Affidavit from your Relative (Flat Owner) & letter from your Company / Institute will solve your Address issue.
Just check Affidavit value required by B'lore RTO (Its between Rs.100/- to Rs.500/- & differ State to State) + Court Fee Stamp.
If you are going to stay in B'lore for more than a year or two, do it in all legal ways (Insurance Companies, Claims etc).


----------



## ico (Aug 18, 2011)

can't you just drive the vehicle from Mumbai to Bangalore?  and then keep on using it??
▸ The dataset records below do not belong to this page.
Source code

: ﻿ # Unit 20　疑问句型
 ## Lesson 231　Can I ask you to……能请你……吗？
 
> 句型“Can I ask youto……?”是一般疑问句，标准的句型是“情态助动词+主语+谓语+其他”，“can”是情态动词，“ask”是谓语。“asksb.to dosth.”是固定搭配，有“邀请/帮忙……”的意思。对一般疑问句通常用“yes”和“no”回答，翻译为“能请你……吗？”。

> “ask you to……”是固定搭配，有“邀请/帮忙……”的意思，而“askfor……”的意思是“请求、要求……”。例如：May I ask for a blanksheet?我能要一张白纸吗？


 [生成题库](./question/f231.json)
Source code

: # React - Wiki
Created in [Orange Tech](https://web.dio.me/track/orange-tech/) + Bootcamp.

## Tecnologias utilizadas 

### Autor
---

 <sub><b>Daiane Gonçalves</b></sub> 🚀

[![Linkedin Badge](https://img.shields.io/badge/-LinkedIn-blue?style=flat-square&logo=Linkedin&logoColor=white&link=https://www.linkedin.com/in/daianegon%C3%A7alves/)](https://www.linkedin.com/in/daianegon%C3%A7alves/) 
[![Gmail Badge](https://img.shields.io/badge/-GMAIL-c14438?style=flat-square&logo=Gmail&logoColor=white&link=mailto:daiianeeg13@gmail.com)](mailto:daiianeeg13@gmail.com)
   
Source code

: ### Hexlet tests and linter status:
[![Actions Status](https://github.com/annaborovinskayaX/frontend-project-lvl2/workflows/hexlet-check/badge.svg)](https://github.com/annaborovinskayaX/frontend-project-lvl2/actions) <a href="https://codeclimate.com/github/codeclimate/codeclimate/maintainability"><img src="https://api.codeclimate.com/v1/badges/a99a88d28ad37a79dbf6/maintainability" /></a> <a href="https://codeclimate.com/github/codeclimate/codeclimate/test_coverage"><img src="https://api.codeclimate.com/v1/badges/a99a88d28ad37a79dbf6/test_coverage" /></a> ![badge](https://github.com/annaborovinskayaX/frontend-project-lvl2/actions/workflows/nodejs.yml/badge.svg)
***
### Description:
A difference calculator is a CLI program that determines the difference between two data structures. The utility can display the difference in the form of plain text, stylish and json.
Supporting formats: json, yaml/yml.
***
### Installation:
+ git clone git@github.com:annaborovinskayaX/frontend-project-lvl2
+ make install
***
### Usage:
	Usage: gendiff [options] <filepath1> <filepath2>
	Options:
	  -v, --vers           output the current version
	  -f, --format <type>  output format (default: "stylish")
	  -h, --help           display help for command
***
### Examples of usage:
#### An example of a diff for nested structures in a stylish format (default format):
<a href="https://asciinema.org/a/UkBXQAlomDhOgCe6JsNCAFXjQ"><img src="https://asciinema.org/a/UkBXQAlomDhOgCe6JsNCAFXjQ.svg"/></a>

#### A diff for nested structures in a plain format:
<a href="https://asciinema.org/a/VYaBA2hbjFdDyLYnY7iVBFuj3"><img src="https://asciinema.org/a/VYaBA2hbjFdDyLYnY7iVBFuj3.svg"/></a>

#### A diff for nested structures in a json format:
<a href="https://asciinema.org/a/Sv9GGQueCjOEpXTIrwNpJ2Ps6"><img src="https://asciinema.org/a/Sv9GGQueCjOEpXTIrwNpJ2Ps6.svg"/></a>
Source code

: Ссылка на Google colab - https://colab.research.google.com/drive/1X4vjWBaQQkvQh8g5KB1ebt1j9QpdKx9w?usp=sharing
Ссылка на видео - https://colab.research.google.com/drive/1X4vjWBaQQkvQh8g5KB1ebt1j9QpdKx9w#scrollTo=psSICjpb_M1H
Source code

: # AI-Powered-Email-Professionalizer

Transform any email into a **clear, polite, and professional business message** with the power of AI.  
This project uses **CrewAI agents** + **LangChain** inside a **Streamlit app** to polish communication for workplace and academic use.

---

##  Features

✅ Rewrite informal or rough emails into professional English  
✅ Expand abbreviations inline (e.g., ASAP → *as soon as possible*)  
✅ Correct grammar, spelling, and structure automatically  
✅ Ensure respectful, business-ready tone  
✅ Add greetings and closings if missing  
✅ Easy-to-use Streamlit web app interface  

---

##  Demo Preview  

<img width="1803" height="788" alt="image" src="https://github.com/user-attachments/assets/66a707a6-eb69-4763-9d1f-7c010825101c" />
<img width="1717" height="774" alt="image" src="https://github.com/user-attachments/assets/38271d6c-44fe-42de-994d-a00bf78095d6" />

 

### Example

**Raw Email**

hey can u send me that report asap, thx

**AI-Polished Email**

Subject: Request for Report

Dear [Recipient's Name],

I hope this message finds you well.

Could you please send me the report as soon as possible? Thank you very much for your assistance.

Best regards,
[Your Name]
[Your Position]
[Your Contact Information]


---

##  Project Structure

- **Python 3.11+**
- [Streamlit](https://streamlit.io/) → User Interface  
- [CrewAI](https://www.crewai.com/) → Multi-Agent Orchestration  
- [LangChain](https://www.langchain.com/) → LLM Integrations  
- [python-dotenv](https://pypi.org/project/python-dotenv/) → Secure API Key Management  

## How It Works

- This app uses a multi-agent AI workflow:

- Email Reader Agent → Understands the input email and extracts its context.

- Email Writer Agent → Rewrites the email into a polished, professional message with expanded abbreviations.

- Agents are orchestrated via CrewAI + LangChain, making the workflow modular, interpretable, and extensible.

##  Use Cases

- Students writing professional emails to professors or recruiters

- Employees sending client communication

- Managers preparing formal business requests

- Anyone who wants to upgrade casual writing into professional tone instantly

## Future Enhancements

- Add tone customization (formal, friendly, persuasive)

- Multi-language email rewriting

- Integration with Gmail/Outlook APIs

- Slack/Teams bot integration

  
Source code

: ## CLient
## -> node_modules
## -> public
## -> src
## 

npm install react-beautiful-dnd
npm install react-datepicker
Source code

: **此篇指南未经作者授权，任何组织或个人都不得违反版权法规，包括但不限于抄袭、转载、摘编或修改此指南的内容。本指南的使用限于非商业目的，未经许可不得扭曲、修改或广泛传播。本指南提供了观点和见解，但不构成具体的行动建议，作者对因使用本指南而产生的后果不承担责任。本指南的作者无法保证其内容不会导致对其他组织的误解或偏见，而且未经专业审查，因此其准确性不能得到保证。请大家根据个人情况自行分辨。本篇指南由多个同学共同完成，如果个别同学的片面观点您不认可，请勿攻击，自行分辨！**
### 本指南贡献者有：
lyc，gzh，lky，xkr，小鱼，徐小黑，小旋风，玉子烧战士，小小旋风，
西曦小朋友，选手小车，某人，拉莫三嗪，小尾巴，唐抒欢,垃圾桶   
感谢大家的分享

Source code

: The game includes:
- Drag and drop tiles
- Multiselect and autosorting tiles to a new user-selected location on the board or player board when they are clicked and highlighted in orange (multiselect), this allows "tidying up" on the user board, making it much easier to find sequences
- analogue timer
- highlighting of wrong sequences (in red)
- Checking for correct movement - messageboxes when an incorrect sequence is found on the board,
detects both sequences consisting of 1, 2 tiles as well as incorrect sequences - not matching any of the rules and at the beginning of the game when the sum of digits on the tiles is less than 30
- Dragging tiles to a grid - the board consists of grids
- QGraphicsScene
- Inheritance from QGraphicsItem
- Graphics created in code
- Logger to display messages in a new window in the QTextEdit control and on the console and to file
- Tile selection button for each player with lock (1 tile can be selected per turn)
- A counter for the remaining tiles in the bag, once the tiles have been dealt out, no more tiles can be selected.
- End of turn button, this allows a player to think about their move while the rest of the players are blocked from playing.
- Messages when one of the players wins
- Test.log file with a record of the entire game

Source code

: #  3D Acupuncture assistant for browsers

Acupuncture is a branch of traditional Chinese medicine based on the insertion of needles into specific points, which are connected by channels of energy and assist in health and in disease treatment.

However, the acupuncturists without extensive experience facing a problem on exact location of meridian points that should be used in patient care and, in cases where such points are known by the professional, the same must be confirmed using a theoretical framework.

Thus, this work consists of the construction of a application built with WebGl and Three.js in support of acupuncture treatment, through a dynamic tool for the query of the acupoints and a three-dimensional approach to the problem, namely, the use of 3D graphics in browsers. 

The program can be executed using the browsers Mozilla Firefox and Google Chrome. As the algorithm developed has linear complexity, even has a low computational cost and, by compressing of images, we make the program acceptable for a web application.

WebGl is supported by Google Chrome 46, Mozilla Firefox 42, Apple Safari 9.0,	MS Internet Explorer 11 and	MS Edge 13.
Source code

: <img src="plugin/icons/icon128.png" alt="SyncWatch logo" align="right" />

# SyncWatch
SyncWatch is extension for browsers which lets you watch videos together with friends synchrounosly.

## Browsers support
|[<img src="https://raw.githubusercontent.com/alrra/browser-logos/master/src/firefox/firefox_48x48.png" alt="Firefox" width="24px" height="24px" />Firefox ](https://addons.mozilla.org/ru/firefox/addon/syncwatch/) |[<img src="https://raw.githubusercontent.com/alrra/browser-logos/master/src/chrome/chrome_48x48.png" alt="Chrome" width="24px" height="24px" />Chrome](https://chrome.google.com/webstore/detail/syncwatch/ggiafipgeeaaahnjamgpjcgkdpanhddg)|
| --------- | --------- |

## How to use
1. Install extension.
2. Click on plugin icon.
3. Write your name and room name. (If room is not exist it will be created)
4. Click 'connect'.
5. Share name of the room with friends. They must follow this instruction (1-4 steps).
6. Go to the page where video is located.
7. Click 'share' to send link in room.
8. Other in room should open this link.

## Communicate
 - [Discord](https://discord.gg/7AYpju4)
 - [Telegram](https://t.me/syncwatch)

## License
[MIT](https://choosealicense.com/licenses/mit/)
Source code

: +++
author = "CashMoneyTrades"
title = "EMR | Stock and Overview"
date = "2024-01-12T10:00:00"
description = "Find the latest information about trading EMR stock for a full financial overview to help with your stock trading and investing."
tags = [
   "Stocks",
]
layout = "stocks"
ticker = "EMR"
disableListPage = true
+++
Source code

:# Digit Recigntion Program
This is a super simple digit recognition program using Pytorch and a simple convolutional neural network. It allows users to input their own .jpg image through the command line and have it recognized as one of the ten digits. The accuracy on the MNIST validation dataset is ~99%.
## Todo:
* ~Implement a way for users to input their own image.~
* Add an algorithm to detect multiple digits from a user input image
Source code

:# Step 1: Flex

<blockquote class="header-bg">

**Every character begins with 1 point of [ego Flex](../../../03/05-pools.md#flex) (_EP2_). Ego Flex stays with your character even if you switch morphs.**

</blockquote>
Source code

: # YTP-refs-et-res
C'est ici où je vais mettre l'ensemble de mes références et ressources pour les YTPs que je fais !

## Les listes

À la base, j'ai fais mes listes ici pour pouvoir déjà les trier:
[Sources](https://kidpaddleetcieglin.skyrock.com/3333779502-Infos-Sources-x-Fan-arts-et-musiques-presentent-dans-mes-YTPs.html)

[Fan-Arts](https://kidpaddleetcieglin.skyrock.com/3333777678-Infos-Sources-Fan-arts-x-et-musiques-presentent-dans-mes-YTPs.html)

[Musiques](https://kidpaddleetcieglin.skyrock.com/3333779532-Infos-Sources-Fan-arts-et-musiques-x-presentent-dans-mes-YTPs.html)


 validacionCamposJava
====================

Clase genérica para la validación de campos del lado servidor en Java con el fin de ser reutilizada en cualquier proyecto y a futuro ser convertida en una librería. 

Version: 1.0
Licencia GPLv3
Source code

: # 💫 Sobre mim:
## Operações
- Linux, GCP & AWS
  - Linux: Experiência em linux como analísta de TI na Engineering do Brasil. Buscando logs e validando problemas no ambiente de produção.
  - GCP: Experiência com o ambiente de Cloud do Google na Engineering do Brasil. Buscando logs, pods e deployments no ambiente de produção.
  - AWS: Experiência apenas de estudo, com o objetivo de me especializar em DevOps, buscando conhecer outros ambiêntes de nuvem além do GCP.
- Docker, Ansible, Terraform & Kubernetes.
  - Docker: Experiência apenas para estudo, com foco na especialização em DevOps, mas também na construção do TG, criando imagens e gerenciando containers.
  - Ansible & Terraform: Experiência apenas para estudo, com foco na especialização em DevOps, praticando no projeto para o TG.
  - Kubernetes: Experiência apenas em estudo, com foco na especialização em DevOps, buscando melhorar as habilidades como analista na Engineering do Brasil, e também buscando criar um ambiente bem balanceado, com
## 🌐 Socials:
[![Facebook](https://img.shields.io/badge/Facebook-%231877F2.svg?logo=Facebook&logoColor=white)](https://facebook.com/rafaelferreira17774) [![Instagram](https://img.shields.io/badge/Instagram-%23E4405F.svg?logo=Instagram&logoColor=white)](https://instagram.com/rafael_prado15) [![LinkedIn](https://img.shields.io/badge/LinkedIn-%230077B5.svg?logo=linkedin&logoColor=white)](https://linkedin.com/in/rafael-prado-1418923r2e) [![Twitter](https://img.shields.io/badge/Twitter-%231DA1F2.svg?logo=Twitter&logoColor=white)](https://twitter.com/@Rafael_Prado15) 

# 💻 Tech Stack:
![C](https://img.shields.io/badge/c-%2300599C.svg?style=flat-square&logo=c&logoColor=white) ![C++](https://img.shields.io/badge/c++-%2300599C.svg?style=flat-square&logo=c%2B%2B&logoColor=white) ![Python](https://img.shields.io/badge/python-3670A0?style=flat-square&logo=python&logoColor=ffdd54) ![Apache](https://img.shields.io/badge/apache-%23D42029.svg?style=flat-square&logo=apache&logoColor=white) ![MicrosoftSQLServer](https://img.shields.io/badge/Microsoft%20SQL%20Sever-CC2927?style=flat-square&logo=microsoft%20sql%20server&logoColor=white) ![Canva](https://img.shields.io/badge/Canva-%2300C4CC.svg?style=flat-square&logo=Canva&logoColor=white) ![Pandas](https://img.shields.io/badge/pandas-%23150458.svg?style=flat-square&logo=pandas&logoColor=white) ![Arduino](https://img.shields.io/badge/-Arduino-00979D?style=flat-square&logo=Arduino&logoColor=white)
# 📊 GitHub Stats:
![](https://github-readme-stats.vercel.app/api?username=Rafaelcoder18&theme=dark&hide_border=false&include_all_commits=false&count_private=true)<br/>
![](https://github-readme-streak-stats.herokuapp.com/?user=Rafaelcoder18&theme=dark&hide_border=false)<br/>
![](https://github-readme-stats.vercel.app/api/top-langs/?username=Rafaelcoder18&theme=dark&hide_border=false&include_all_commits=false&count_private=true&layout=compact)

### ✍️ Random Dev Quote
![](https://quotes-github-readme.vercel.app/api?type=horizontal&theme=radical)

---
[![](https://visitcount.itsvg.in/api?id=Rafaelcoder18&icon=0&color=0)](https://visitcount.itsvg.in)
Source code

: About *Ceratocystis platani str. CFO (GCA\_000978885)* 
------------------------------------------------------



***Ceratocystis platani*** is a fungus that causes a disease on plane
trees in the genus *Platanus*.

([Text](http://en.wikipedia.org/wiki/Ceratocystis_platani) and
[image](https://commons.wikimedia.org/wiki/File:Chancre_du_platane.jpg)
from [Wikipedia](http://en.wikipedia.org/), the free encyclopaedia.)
I don't think there is any kind of such trouble involved if you move in from Haryana to Delhi or vice versa??


----------



## Nemes!s (Aug 18, 2011)

I'm driving my Nagpur(Maharastra) registered bike in Bangalore since last 3 years without any problem. of course without paying any road tax and PUC.


----------



## iinfi (Aug 18, 2011)

hi all .. thanks for your responses again .. 
I don't want any hassles later. hence i prefer to go legal way.



astroutkarsh said:


> Affidavit from your Relative (Flat Owner) & letter from your Company / Institute will solve your Address issue.
> Just check Affidavit value required by B'lore RTO (Its between Rs.100/- to Rs.500/- & differ State to State) + Court Fee Stamp.
> If you are going to stay in B'lore for more than a year or two, do it in all legal ways (Insurance Companies, Claims etc).



i will check this...thanks for your input


----------



## PraKs (Aug 19, 2011)

Just pay the road tax in Karnataka. for a bike around 1500 Rs.

Take the receipt & cops will not say anything. Drive carefree.

No need for any PUC or number plate change.


----------